Newman's sensitiveness to the beauty of Catholic religion is acute. "Her very being is poetry," he writes. But equally acute is his sense of the danger under which religion lies from the ministration of the arts, lest they cease to be handmaids, and "give the law to Religion." Hence he praises, from an ecclesiastical point of view, the service of the arts in their rudimental state—the rude Gothic sculpture, the simple Gregorian chant.[9] A similar indifference to the merely aesthetic aspects of Catholicism is recorded of many of Newman's associates; of Hurrell Froude, e.g., and of Ward. When Pugin came to Oxford in 1840 to superintend some building at Balliol, he saw folio copies of St. Buenaventura and Aquinas' "Summa Theologiae" lying on Ward's table, and exclaimed, "What an extraordinary thing that so glorious a man as Ward should be living in a room without mullions to the windows!" This being reported to Ward, he asked, "What are mullions? I never heard of them." Ward cared nothing about rood-screens and lancet windows; Newman and Faber preferred the Palladian architecture to the Gothic.[10] Pugin, on the other hand, who had been actually converted to the Roman Church through his enthusiasm for pointed architecture; and who, when asked to dinner, stipulated for Gothic puddings, for which he enclosed designs, was greatly distressed at the carelessness about such matters which he found at Oxford. A certain Dr.
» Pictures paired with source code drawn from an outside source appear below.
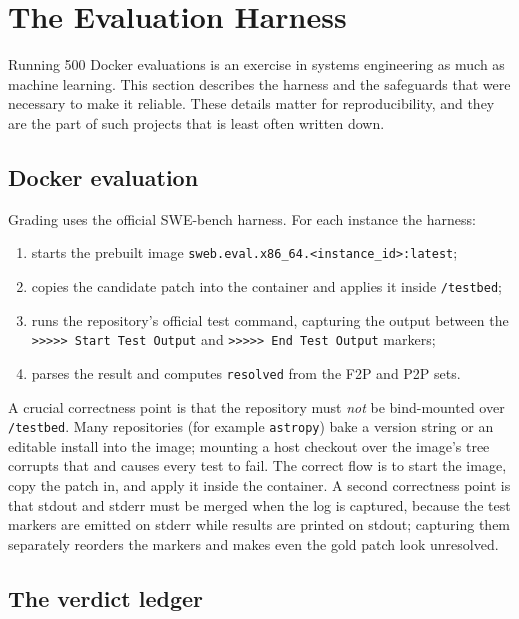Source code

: \documentclass[11pt,a4paper]{article}
\begin{document}
\section{The Evaluation Harness}
\label{sec:harness}

Running 500 Docker evaluations is an exercise in systems engineering as much as machine
learning. This section describes the harness and the safeguards that were necessary to
make it reliable. These details matter for reproducibility, and they are the part of such
projects that is least often written down.

\subsection{Docker evaluation}

Grading uses the official SWE-bench harness. For each instance the harness:

\begin{enumerate}[leftmargin=1.4em]
  \item starts the prebuilt image \texttt{sweb.eval.x86\_64.<instance\_id>:latest};
  \item copies the candidate patch into the container and applies it inside
  \texttt{/testbed};
  \item runs the repository's official test command, capturing the output between the
  \texttt{>>>>> Start Test Output} and \texttt{>>>>> End Test Output} markers;
  \item parses the result and computes \texttt{resolved} from the F2P and P2P sets.
\end{enumerate}

A crucial correctness point is that the repository must \emph{not} be bind-mounted over
\texttt{/testbed}. Many repositories (for example \texttt{astropy}) bake a
version string or an editable install into the image; mounting a host checkout over the
image's tree corrupts that and causes every test to fail. The correct flow is to start
the image, copy the patch in, and apply it inside the container. A second correctness
point is that stdout and stderr must be merged when the log is captured, because the test
markers are emitted on stderr while results are printed on stdout; capturing them
separately reorders the markers and makes even the gold patch look unresolved.

\subsection{The verdict ledger}
\end{document}
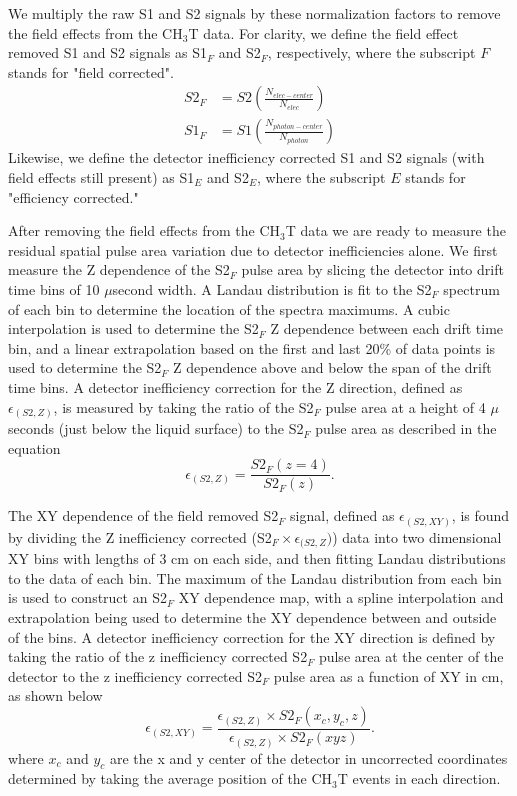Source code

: We multiply the raw S1 and S2 signals by these normalization factors to remove the field effects from the CH$_3$T data.  For clarity, we define the field effect removed S1 and S2 signals as S1$_F$ and S2$_F$, respectively, where the subscript $F$ stands for "field corrected".   
\begin{align}
S2_F &=S2 \left( \frac{N_{elec-center}}{N_{elec}} \right) \\
S1_F &=S1 \left( \frac{N_{photon-center}}{N_{photon}} \right)
\end{align}
Likewise, we define the detector inefficiency corrected S1 and S2 signals (with field effects still present) as S1$_E$ and S2$_E$, where the subscript $E$ stands for "efficiency corrected."

After removing the field effects from the CH$_3$T data we are ready to measure the residual spatial pulse area variation due to detector inefficiencies alone.  We first measure the Z dependence of the S2$_F$ pulse area by slicing the detector into drift time bins of 10 $\mu$second width.  A Landau distribution is fit to the S2$_F$ spectrum of each bin to determine the location of the spectra maximums.  A cubic interpolation is used to determine the S2$_F$ Z dependence between each drift time bin, and a linear extrapolation based on the first and last 20\% of data points is used to determine the S2$_F$ Z dependence above and below the span of the drift time bins.  A detector inefficiency correction for the Z direction, defined as $\epsilon_{(S2,Z)}$, is measured by taking the ratio of the S2$_F$ pulse area at a height of 4 $\mu$seconds (just below the liquid surface) to the S2$_F$ pulse area as described in the equation
\begin{equation}
\epsilon_{(S2,Z)}= \frac{S2_F(z=4)}{S2_F(z)}.
\end{equation} 


The XY dependence of the field removed S2$_F$ signal, defined as $\epsilon_{(S2,XY)}$, is found by dividing the Z inefficiency corrected (S2$_F \times \epsilon_{(S2,Z})$) data into two dimensional XY bins with lengths of 3 cm on each side, and then fitting Landau distributions to the data of each bin.  The maximum of the Landau distribution from each bin is used to construct an S2$_F$ XY dependence map, with a spline interpolation and extrapolation being used to determine the XY dependence between and outside of the bins.  A detector inefficiency correction for the XY direction is defined by taking the ratio of the z inefficiency corrected S2$_F$ pulse area at the center of the detector to the z inefficiency corrected S2$_F$ pulse area as a function of XY in cm, as shown below
\begin{equation}
\epsilon_{(S2,XY)} = \frac{\epsilon_{(S2,Z)} \times S2_F(x_c,y_c,z)} { \epsilon_{(S2,Z)} \times S2_F(xyz)}.
\end{equation} 
where $x_c$ and $y_c$ are the x and y center of the detector in uncorrected coordinates determined by taking the average position of the CH$_3$T events in each direction.




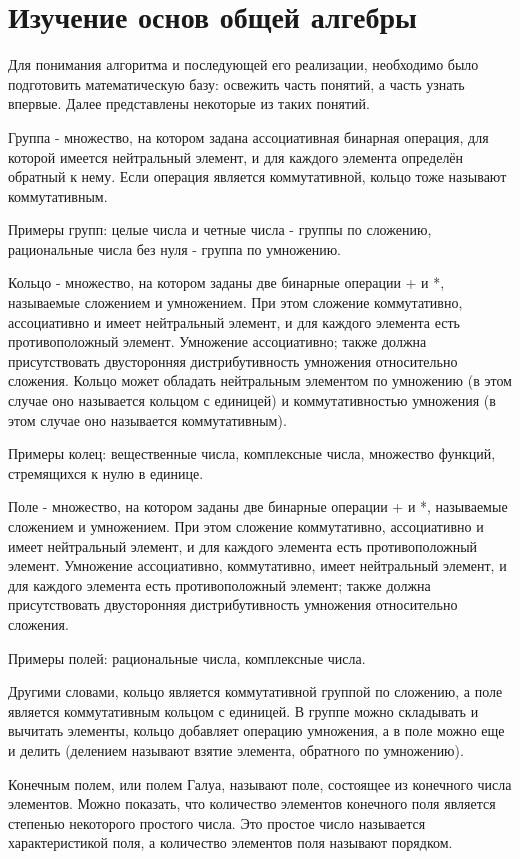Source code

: \chapter{Изучение основ общей алгебры} \label{ch1}

Для понимания алгоритма и последующей его реализации, необходимо было подготовить математическую базу: освежить часть понятий, а часть узнать впервые. Далее представлены некоторые из таких понятий.


Группа - множество, на котором задана ассоциативная бинарная операция, для которой имеется нейтральный элемент, и для каждого элемента определён обратный к нему. Если операция является коммутативной, кольцо тоже называют коммутативным.


Примеры групп: целые числа и четные числа - группы по сложению, рациональные числа без нуля - группа по умножению.


Кольцо - множество, на котором заданы две бинарные операции + и *, называемые сложением и умножением. При этом сложение коммутативно, ассоциативно и имеет нейтральный элемент, и для каждого элемента есть противоположный элемент. Умножение ассоциативно; также должна присутствовать двусторонняя дистрибутивность умножения относительно сложения. Кольцо может обладать нейтральным элементом по умножению (в этом случае оно называется кольцом с единицей) и коммутативностью умножения (в этом случае оно называется коммутативным).


Примеры колец: вещественные числа, комплексные числа, множество функций, стремящихся к нулю в единице.


Поле - множество, на котором заданы две бинарные операции + и *, называемые сложением и умножением. При этом сложение коммутативно, ассоциативно и имеет нейтральный элемент, и для каждого элемента есть противоположный элемент. Умножение ассоциативно, коммутативно, имеет нейтральный элемент, и для каждого элемента есть противоположный элемент; также должна присутствовать двусторонняя дистрибутивность умножения относительно сложения. 


Примеры полей: рациональные числа, комплексные числа.


Другими словами, кольцо является коммутативной группой по сложению, а поле является коммутативным кольцом с единицей. В группе можно складывать и вычитать элементы, кольцо добавляет операцию умножения, а в поле можно еще и делить (делением называют взятие элемента, обратного по умножению).


Конечным полем, или полем Галуа, называют поле, состоящее из конечного числа элементов. Можно показать, что количество элементов конечного поля является степенью некоторого простого числа. Это простое число называется характеристикой поля, а количество элементов поля называют порядком.


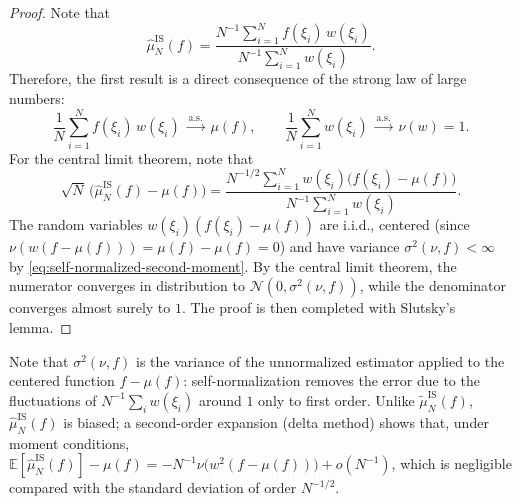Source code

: \documentclass[english,graybox,envcountchap,envcountsame,sectrefs,shortlabels]{svmono}
\theoremstyle{style}
\newcommand{\eqsp}{}
\begin{document}
\begin{proof}
Note that
\[
\hat{\mu}^{\mathrm{IS}}_{N}(f)
=
\frac{N^{-1}\sum_{i=1}^N f(\xi_i)\,
w(\xi_i)}
{N^{-1}\sum_{i=1}^N
w(\xi_i)}\eqsp.
\]
Therefore, the first result is a direct consequence of the strong law of large numbers:
\[
\frac{1}{N}\sum_{i=1}^N f(\xi_i)\,w(\xi_i)
\;\xrightarrow{\text{a.s.}}\; \mu(f),
\qquad
\frac{1}{N}\sum_{i=1}^N w(\xi_i)
\;\xrightarrow{\text{a.s.}}\; \nu(w) = 1\eqsp.
\]
For the central limit theorem, note that
\[
\sqrt{N}\,\bigl(\hat{\mu}^{\mathrm{IS}}_{N}(f) - \mu(f)\bigr)
=
\frac{N^{-1/2}\sum_{i=1}^N w(\xi_i)
\bigl(f(\xi_i)-\mu(f)\bigr)}{N^{-1}\sum_{i=1}^N w(\xi_i)}\eqsp.
\]
The random variables $w(\xi_i)(f(\xi_i)-\mu(f))$ are i.i.d., centered (since $\nu(w(f-\mu(f))) = \mu(f)-\mu(f)=0$) and have variance $\sigma^2(\nu,f)<\infty$ by \eqref{eq:self-normalized-second-moment}. By the central limit theorem, the numerator converges in distribution to
$\mathcal{N}(0,\sigma^2(\nu,f))$, while the denominator converges almost surely
to $1$. The proof is then completed with Slutsky's lemma.
\end{proof}
Note that $\sigma^2(\nu,f)$ is the variance of the unnormalized estimator applied to the centered function $f-\mu(f)$: self-normalization removes the error due to the fluctuations of $N^{-1}\sum_i w(\xi_i)$ around $1$ only to first order. Unlike $\tilde\mu^{\mathrm{IS}}_N(f)$, $\hat\mu^{\mathrm{IS}}_N(f)$ is biased; a second-order expansion (delta method) shows that, under moment conditions, $\mathbb{E}[\hat\mu^{\mathrm{IS}}_N(f)]-\mu(f) = -N^{-1}\nu\big(w^2(f-\mu(f))\big) + o(N^{-1})$, which is negligible compared with the standard deviation of order $N^{-1/2}$.
\end{document}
Cox was going to pray for the conversion of England, in an old French cope. "What is the use," asked Pugin, "of praying for the Church of England in that cope?" [11]
Of the three or four hundred Anglican clergymen who went over with Newman in 1845, or some years later with Manning, on the decision in the Gorham controversy, few were influenced in any assignable degree by poetic motives. "As regards my friend's theory about my imaginative sympathies having led me astray," writes Aubrey de Vere, "I may remark that they had been repelled, not attracted, by what I thought an excess of ceremonial in the churches and elsewhere when in Italy. . . . It seemed to me too sensuous." [12] Indeed, at the outset of the movement it was not the mediaeval Church, but the primitive Church, the Church of patristic discipline and doctrine, that appealed to the Tractarians. It was the Anglican Church of the seventeenth century, the Church of Andrewes and Herbert and Ken, to which Keble sought to restore the "beauty of holiness"; and those of the Oxford party who remained within the establishment continued true to this ideal. "The Christian Year" is the genuine descendant of George Herbert's "Temple" (1632). What impressed Newman's imagination in the Roman Catholic Church was not so much the romantic beauty of its rites and observances as its imposing unity and authority. He wanted an authoritative standard in matters of belief, a faith which had been held semper et ubique et ab omnibus. The English Church was an Elizabethan compromise. It was Erastian, a creature of the state, threatened by the Reform Bill of 1832, threatened by every liberal wind of opinion. The Thirty-nine Articles meant this to one man and that to another, and there was no court of final appeal to say what they meant. Newman was a convert not of his imagination, but of his longing for consistency and his desire to believe.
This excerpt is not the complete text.